In this well-loved story, milkman and caring father Tevye (Yehezkel Lazarov) navigates the complexities of familial, religious, and social expectations surrounding the marriages of his three eldest daughters. Motivated by his Jewish faith and his strong love for his daughters, Tevye tries to balance their happiness while maintaining his community’s traditions. All this happens against the backdrop of 1904 Russia. While his wife, Golde (Maite Uzal) and matchmaker Yente (Carol Beaugard) urge Tevye to make prudent matches for the girls, he often lets them follow their hearts, even to his own hurt. Filled with songs we all know and love, this production of Fiddler on the Roof will keep your toes tapping.
While Fiddler on the Roof revolves around the love lives of Tevye’s daughters, they have very few songs. As an ensemble, the three eldest Tzeitel (Mel Weyn), Hodel (Ruthy Froch) and Chava (Natalie Powers) get the crowd-favorite “Matchmaker, Matchmaker.” This song sets the tone for the rest of the play. If the matchmaker doesn’t find someone good for them, they realize that their lives will be horrible -- hence, “It’s not that I’m sentimental, it’s just that I’m terrified!” The arc of this song incites the girls to take matters into their own hands. Weyn, Froch, and Powers are great together and their tambers mix beautifully. There is a genuine warmth in their movements and horsing around that feels natural and deeply familial. This chemistry crosses over to their love interests as well. Motel’s (Jesse Weil) affected sheepishness turns to confidence and Perchik’s (Ryne Nardecchia) hard-line political beliefs are tempered (ever so slightly) by his love for Hodel. Both Chava and Fyedka (Joshua Logan Alexander) get the short end of the script and so get very little time on stage to develop.

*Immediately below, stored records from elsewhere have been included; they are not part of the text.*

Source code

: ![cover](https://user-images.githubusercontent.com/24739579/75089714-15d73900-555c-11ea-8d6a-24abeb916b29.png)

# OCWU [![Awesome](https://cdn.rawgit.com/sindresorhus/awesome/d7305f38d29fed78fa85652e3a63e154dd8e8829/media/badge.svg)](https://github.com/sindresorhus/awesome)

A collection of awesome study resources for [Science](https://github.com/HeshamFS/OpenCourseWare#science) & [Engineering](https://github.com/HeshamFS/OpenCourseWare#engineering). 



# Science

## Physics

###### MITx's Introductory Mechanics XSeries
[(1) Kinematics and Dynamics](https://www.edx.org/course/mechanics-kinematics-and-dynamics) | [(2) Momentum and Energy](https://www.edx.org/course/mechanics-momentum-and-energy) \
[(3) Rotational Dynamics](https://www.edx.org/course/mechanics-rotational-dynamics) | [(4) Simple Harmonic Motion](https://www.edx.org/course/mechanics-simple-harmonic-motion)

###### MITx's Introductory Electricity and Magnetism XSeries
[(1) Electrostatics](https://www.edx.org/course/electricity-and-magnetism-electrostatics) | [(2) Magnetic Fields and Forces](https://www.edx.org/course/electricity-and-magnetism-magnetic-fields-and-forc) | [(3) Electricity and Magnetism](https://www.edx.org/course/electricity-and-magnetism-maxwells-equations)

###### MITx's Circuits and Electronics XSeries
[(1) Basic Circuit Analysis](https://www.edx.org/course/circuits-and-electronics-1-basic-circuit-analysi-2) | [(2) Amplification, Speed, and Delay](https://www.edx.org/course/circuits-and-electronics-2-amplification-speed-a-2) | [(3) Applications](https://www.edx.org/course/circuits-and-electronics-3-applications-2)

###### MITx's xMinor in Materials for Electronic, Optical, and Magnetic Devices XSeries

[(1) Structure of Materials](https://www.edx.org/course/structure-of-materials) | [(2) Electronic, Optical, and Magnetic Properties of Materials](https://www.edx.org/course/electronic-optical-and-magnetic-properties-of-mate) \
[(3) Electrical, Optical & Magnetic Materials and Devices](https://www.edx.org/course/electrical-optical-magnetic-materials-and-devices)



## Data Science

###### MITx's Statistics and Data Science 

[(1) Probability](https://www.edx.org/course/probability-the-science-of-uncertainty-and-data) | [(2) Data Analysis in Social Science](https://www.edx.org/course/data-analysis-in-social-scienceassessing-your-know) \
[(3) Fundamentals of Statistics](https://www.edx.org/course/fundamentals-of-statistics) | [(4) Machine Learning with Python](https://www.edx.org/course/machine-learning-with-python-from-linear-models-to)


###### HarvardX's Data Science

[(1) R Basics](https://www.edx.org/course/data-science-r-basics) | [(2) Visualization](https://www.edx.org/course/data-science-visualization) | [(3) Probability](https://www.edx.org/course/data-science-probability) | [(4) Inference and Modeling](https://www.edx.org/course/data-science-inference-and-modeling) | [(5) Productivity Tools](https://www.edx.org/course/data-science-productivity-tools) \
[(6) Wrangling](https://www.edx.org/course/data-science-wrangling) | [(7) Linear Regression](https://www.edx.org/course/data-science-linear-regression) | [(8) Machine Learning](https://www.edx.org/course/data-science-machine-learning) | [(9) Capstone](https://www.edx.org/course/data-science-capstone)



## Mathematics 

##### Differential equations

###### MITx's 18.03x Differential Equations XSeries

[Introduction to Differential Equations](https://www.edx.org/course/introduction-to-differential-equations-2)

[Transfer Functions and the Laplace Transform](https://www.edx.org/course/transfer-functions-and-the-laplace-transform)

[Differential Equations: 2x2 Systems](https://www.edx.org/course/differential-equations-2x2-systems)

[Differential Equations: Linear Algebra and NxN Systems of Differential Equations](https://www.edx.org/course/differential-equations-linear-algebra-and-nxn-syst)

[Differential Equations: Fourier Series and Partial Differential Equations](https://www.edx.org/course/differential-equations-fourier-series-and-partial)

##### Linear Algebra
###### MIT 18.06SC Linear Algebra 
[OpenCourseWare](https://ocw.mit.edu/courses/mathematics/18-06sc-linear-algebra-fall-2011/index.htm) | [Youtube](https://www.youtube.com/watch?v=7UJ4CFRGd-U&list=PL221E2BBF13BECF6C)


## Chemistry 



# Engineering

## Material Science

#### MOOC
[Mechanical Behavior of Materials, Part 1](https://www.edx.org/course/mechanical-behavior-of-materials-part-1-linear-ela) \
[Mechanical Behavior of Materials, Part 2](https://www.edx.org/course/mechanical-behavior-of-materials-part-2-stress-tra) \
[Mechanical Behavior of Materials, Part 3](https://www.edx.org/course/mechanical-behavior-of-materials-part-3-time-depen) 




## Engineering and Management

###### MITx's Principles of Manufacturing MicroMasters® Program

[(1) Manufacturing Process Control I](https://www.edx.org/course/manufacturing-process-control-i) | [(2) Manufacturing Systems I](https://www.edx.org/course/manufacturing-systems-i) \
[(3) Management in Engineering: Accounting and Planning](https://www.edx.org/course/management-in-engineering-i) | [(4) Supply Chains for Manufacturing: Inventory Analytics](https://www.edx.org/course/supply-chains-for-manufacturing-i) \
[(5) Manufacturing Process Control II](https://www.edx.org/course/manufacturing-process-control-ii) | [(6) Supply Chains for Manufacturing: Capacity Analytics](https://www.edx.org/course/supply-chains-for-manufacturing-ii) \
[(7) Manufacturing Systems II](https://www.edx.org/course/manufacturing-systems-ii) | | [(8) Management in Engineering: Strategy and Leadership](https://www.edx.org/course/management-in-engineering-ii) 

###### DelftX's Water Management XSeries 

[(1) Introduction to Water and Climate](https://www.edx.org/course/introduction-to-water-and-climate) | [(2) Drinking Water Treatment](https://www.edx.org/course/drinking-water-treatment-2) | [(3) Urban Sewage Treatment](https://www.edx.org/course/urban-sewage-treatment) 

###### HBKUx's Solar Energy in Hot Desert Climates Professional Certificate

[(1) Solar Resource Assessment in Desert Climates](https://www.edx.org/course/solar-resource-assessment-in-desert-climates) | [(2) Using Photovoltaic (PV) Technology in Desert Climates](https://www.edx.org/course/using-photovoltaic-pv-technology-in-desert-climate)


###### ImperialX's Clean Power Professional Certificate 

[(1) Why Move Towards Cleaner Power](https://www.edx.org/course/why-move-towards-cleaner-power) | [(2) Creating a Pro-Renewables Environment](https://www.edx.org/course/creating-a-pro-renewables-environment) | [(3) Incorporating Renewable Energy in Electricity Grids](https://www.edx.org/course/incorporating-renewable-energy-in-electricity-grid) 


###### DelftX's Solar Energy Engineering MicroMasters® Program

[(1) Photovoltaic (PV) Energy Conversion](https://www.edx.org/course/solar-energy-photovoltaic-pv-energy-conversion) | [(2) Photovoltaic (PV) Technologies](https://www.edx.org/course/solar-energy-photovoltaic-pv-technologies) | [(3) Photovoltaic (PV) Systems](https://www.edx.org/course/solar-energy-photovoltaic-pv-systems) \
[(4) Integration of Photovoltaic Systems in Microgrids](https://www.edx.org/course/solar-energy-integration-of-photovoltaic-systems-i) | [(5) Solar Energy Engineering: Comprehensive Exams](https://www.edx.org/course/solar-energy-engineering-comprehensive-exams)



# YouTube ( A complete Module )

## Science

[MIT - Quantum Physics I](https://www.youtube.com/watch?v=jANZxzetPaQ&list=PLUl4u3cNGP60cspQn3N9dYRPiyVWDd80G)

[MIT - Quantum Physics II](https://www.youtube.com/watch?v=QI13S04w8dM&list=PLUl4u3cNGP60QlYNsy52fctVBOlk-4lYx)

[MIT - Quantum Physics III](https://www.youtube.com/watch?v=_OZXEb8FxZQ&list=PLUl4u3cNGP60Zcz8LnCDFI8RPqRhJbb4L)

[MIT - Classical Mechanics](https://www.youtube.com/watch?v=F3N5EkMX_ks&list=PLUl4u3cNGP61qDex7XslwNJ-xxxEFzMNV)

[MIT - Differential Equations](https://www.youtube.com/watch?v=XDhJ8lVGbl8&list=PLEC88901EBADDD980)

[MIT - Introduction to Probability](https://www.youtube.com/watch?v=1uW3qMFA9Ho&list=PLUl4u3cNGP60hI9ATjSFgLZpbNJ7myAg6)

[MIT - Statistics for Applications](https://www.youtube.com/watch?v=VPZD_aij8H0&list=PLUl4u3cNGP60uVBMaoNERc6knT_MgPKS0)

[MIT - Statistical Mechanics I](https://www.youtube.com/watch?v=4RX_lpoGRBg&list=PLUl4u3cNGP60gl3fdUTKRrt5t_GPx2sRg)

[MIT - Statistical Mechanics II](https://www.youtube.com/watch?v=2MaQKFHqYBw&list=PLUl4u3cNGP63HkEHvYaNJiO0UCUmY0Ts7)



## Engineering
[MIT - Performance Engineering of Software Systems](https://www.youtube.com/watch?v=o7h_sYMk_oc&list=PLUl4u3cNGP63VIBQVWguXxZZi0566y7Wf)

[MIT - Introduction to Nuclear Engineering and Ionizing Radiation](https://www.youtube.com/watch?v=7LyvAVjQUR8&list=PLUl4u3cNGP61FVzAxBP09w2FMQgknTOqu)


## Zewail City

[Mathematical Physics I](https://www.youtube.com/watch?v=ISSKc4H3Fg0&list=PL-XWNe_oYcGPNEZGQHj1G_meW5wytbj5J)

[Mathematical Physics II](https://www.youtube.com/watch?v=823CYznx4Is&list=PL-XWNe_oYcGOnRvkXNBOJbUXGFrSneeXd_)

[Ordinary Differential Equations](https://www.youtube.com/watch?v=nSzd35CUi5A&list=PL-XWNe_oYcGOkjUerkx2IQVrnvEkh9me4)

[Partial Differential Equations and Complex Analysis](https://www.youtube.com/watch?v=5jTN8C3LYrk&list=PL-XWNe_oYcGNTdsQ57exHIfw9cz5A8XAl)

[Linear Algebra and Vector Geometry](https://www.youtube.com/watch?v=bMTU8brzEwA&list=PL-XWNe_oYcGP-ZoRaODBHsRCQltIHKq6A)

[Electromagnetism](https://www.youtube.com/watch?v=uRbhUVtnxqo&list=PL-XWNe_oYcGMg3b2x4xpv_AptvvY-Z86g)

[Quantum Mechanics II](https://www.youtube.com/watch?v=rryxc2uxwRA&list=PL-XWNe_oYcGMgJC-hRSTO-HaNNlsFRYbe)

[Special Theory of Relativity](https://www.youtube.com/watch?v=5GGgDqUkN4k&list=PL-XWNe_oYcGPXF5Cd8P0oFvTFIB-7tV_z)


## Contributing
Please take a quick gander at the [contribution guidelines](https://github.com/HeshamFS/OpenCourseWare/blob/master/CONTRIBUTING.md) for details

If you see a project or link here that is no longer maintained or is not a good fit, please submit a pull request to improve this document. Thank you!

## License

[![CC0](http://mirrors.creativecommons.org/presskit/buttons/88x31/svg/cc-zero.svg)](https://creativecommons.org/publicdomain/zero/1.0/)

Given that the town of Anatevka is so unimposing, grappling with its set design is always challenging -- a bit like trying to make meat, potatoes, and gravy anything other than white and brown… In this case, the scenic design by Michael Yeargan sticks to classic staging. Particularly good is the tavern, with the Jewish patrons on one side and the Christan Russians on the other, divided by a pronounced but not excessive wall. When activated by the song “To Life” and its associated revelry, the tavern puts one in mind of a listing ship -- its passengers pitched back and forth, mixed up and (almost) indistinguishable. Its choreography (originally by Jerome Robbins and reimagined for production by Hofesh Shechter), alongside “Prologue: Tradition,” was some of the best of the evening. Small bits of choreography get passed back and forth between the groups, making them feel more chummy and mixed than they actually are.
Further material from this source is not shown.